Some of the £272 you failed to unblock - I was promised by your staff the money would be unblocked immediately upon payment for the room - was money set aside various other payments due to come out of my account over the FULL WEEK you kept the block in place, which of course now could not go out. I am therefore being charged by my bank for failing to make payments I had budgeted for and your chain then rendered impossible.
I did not remain idle during the five days you let the block linger. On Tuesday 11th August I phoned your Heathrow hotel to complain. I spoke to someone at the front desk who - after initially insisting this was a problem for the bank to solve, something I already knew untrue, and after following some persuading - agreed to phone my bank branch (Barclays, Durham) to cancel the hold, and to email me once this was complete. No email ever arrived.
On that Tuesday I also made contact with the Park Inn twitter account, which started following me to offer more assistance. Despite multiple tweets to this account from me, this account only sent me one message a day. On the Wednesday (the day after I had complained to Heathrow Park Inn and received no sign of them working at my problem) I was tweeted to ask if the problem had been resolved. I replied at 9:32am that it had not. 20 HOURS later, I received another tweet asking for my reservation details (already given to the hotel in question) and email (likewise already available to you). 24 hours after THAT - almost five full days after I had paid for my room and almost three full days since my initial complaint - I received another tweet asking I give you 48 MORE hours to resolve the problem (a problem that could be solved by one phone call to my bank, let us not forget). By this point the hold had reached the end of its seven day life span and was automatically terminated. When I tweeted your account to let you know the situation had finally been resolved despite you taking no obvious action, your response was to tell me that this had always been a possible result of the system you use, information that would have been vastly helpful seven days earlier, but at the time it was given amounted to nothing but blame shifting (you implied in that tweet that my bank may have been at least partly to blame).

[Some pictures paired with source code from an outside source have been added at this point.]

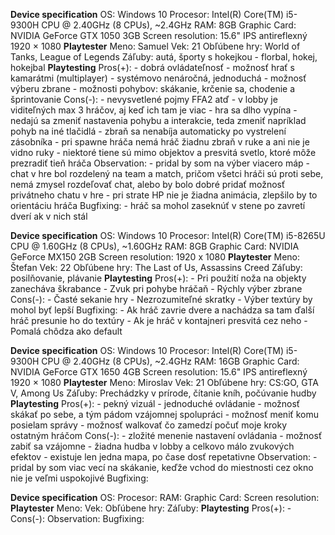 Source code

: **Device specification**
OS: Windows 10
Procesor: Intel(R) Core(TM) i5-9300H CPU @ 2.40GHz (8 CPUs), ~2.4GHz
RAM: 8GB
Graphic Card: NVIDIA GeForce GTX 1050 3GB
Screen resolution: 15.6" IPS antireflexný 1920 × 1080
**Playtester**
Meno: Samuel
Vek: 21
Obľúbene hry: World of Tanks, League of Legends
Záľuby: autá, športy s hokejkou - florbal, hokej, hokejbal
**Playtesting**
Pros(+):
    - dobrá ovládateľnosť
    - možnosť hrať s kamarátmi (multiplayer)
    - systémovo nenáročná, jednoduchá
    - možnosť výberu zbrane
    - možnosti pohybov: skákanie, krčenie sa, chodenie a šprintovanie
Cons(-):
    - nevysvetlené pojmy FFA2 atď
    - v lobby je viditeľných max 3 hráčov, aj keď ich tam je viac
    - hra sa dlho vypína
    - nedajú sa zmeniť nastavenia pohybu a interakcie, teda zmeniť napríklad pohyb na iné tlačidlá
    - zbraň sa nenabíja automaticky po vystrelení zásobníka
    - pri spawne hráča nemá hráč žiadnu zbraň v ruke a ani nie je vidno ruky
    - niektoré tiene sú mimo objektov a presvitá svetlo, ktoré môže prezradiť tieň hráča
Observation:
    - pridal by som na výber viacero máp
    - chat v hre bol rozdelený na team a match, pričom všetci hráči sú proti sebe, nemá zmysel rozdeľovať chat, alebo by bolo dobré pridať možnosť privátneho chatu v hre
    - pri strate HP nie je žiadna animácia, zlepšilo by to orientáciu hráča
Bugfixing:
    - hráč sa mohol zaseknúť v stene po zavretí dverí ak v nich stál

**Device specification**
OS: Windows 10
Procesor: Intel(R) Core(TM) i5-8265U CPU @ 1.60GHz (8 CPUs), ~1.60GHz
RAM: 8GB
Graphic Card: NVIDIA GeForce MX150 2GB
Screen resolution: 1920 x 1080
**Playtester**
Meno: Štefan
Vek: 22
Obľúbene hry: The Last of Us, Assassins Creed
Záľuby: posilňovanie, plávanie
**Playtesting**
Pros(+):
    - Pri použití noža na objekty zanecháva škrabance
    - Zvuk pri pohybe hráčaň
    - Rýchly výber zbrane
Cons(-):
    - Časté sekanie hry
    - Nezrozumiteľné skratky
    - Výber textúry by mohol byť lepší
Bugfixing:
    - Ak hráč zavrie dvere a nachádza sa tam ďalší hráč presunie ho do textúry
    - Ak je hráč v kontajneri presvitá cez neho
    - Pomalá chôdza ako default

**Device specification**
OS: Windows 10
Procesor: Intel(R) Core(TM) i5-9300H CPU @ 2.40GHz (8 CPUs), ~2.4GHz
RAM: 16GB
Graphic Card: NVIDIA GeForce GTX 1650 4GB
Screen resolution: 15.6" IPS antireflexný 1920 × 1080
**Playtester**
Meno: Miroslav
Vek: 21
Obľúbene hry: CS:GO, GTA V, Among Us
Záľuby: Prechádzky v prírode, čítanie kníh, počúvanie hudby
**Playtesting**
Pros(+):
    - pekný vizuál
    - jednoduché ovládanie
    - možnosť skákať po sebe, a tým pádom vzájomnej spolupráci
    - možnosť meniť komu posielam správy
    - možnosť walkovať čo zamedzí počuť moje kroky ostatným hráčom
Cons(-):
    - zložité menenie nastavení ovládania
    - možnosť zabiť sa vzájomne
    - žiadna hudba v lobby a celkovo málo zvukových efektov
    - existuje len jedna mapa, po čase dosť repetativne
Observation:
    - pridal by som viac vecí na skákanie, keďže vchod do miestnosti cez okno nie je veľmi uspokojivé
Bugfixing:

**Device specification**
OS:
Procesor:
RAM:
Graphic Card:
Screen resolution:
**Playtester**
Meno:
Vek:
Obľúbene hry:
Záľuby:
**Playtesting**
Pros(+):
    - 
Cons(-):
Observation:
Bugfixing:
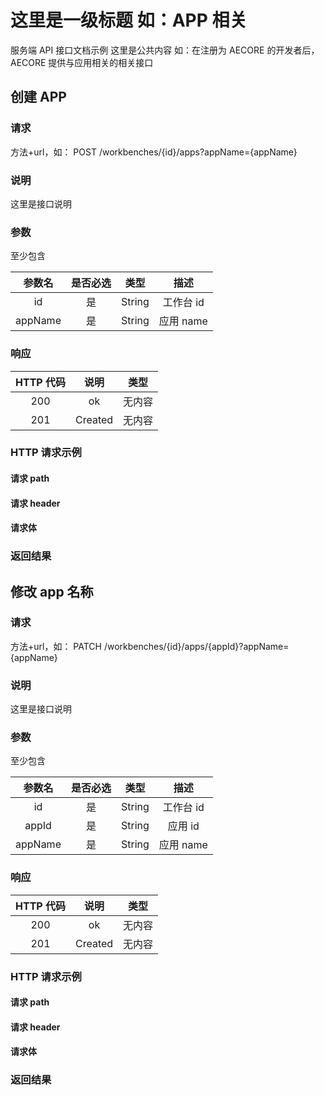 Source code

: # 这里是一级标题 如：APP 相关

服务端 API 接口文档示例
这里是公共内容
如：在注册为 AECORE 的开发者后，AECORE 提供与应用相关的相关接口

## 创建 APP

### 请求

方法+url，如：
POST /workbenches/{id}/apps?appName={appName}

### 说明

这里是接口说明

### 参数

至少包含

| 参数名  | 是否必选 |  类型  |   描述    |
| :-----: | :------: | :----: | :-------: |
|   id    |    是    | String | 工作台 id |
| appName |    是    | String | 应用 name |

### 响应

| HTTP 代码 |  说明   |  类型  |
| :-------: | :-----: | :----: |
|    200    |   ok    | 无内容 |
|    201    | Created | 无内容 |

### HTTP 请求示例

#### 请求 path

#### 请求 header

#### 请求体

### 返回结果

## 修改 app 名称

### 请求

方法+url，如：
PATCH /workbenches/{id}/apps/{appId}?appName={appName}

### 说明

这里是接口说明

### 参数

至少包含

| 参数名  | 是否必选 |  类型  |   描述    |
| :-----: | :------: | :----: | :-------: |
|   id    |    是    | String | 工作台 id |
|  appId  |    是    | String |  应用 id  |
| appName |    是    | String | 应用 name |

### 响应

| HTTP 代码 |  说明   |  类型  |
| :-------: | :-----: | :----: |
|    200    |   ok    | 无内容 |
|    201    | Created | 无内容 |

### HTTP 请求示例

#### 请求 path

#### 请求 header

#### 请求体

### 返回结果
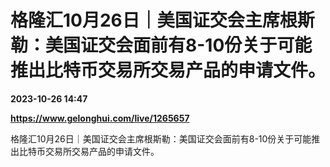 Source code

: # 格隆汇10月26日｜美国证交会主席根斯勒：美国证交会面前有8-10份关于可能推出比特币交易所交易产品的申请文件。

**2023-10-26 14:47**

**https://www.gelonghui.com/live/1265657**

格隆汇10月26日｜美国证交会主席根斯勒：美国证交会面前有8-10份关于可能推出比特币交易所交易产品的申请文件。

To sum up, then, I was not made sufficiently aware of a deposit being needed before arriving at the hotel (perhaps this was written somewhere and I didn't see it, but that in itself suggests it should be made more obvious), I was NEVER told that deposit was per person even when the money was being blocked, I was NEVER told my money would be blocked in the first place, the block wasn't cancelled even after I paid for our room, I was told this problem would be resolved on Tuesday 11th and it was not, and it took the Park Inn twitter feed almost three full days to get around to asking me for two further full days to solve this exceptionally simple problem. Having so totally failed at every stage to inform me of what you were doing and acting in any way to put right what you had gotten wrong, you then sent me a message saying this is just what happens, and maybe my bank was the problem.
The total cost of the fines I have incurred as a result of this catalogue of errors and failures is £8, which I fully expect to be reimbursed by you - a small amount, yes, but one I absolutely should not have to pay. It will take far more than that most minimal of gestures to ever persuade me to stay in one of your hotels again, but it would at least be a start.